• Required action: Exactly as they stand, set down all of the records again.

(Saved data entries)
------------------------

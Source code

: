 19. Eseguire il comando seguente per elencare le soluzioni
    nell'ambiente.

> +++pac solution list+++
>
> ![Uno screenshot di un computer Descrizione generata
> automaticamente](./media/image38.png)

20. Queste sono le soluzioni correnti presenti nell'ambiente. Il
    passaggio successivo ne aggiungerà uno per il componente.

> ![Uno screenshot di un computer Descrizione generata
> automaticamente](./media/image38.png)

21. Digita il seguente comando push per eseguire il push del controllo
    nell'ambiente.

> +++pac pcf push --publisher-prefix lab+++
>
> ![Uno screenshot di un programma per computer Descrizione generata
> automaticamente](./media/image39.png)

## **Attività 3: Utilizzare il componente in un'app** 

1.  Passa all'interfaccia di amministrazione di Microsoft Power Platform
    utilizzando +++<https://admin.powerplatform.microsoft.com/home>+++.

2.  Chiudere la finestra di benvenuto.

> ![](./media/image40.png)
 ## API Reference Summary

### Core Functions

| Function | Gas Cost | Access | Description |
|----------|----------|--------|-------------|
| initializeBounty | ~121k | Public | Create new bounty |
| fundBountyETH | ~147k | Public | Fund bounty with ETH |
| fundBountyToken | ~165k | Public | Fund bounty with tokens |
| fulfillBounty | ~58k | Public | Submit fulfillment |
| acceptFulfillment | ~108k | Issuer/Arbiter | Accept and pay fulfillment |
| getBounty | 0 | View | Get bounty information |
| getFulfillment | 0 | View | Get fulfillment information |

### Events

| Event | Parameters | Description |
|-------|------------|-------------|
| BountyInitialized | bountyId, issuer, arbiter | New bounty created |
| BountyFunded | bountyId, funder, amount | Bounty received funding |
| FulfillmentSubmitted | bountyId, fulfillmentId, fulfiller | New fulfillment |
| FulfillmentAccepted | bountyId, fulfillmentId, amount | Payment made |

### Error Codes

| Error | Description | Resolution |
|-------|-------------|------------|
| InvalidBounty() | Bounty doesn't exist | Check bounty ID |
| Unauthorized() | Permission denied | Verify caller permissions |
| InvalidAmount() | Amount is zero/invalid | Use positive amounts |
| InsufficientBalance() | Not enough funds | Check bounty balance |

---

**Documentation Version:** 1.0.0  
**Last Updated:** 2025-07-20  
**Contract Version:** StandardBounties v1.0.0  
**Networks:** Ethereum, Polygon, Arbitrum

------------------------

• Exercise solution:
Source code

: 19. Eseguire il comando seguente per elencare le soluzioni
    nell'ambiente.

> +++pac solution list+++
>
> ![Uno screenshot di un computer Descrizione generata
> automaticamente](./media/image38.png)

20. Queste sono le soluzioni correnti presenti nell'ambiente. Il
    passaggio successivo ne aggiungerà uno per il componente.

> ![Uno screenshot di un computer Descrizione generata
> automaticamente](./media/image38.png)

21. Digita il seguente comando push per eseguire il push del controllo
    nell'ambiente.

> +++pac pcf push --publisher-prefix lab+++
>
> ![Uno screenshot di un programma per computer Descrizione generata
> automaticamente](./media/image39.png)

## **Attività 3: Utilizzare il componente in un'app** 

1.  Passa all'interfaccia di amministrazione di Microsoft Power Platform
    utilizzando +++<https://admin.powerplatform.microsoft.com/home>+++.

2.  Chiudere la finestra di benvenuto.

> ![](./media/image40.png)
 ## API Reference Summary

### Core Functions

| Function | Gas Cost | Access | Description |
|----------|----------|--------|-------------|
| initializeBounty | ~121k | Public | Create new bounty |
| fundBountyETH | ~147k | Public | Fund bounty with ETH |
| fundBountyToken | ~165k | Public | Fund bounty with tokens |
| fulfillBounty | ~58k | Public | Submit fulfillment |
| acceptFulfillment | ~108k | Issuer/Arbiter | Accept and pay fulfillment |
| getBounty | 0 | View | Get bounty information |
| getFulfillment | 0 | View | Get fulfillment information |

### Events

| Event | Parameters | Description |
|-------|------------|-------------|
| BountyInitialized | bountyId, issuer, arbiter | New bounty created |
| BountyFunded | bountyId, funder, amount | Bounty received funding |
| FulfillmentSubmitted | bountyId, fulfillmentId, fulfiller | New fulfillment |
| FulfillmentAccepted | bountyId, fulfillmentId, amount | Payment made |

### Error Codes

| Error | Description | Resolution |
|-------|-------------|------------|
| InvalidBounty() | Bounty doesn't exist | Check bounty ID |
| Unauthorized() | Permission denied | Verify caller permissions |
| InvalidAmount() | Amount is zero/invalid | Use positive amounts |
| InsufficientBalance() | Not enough funds | Check bounty balance |

---

**Documentation Version:** 1.0.0  
**Last Updated:** 2025-07-20  
**Contract Version:** StandardBounties v1.0.0  
**Networks:** Ethereum, Polygon, Arbitrum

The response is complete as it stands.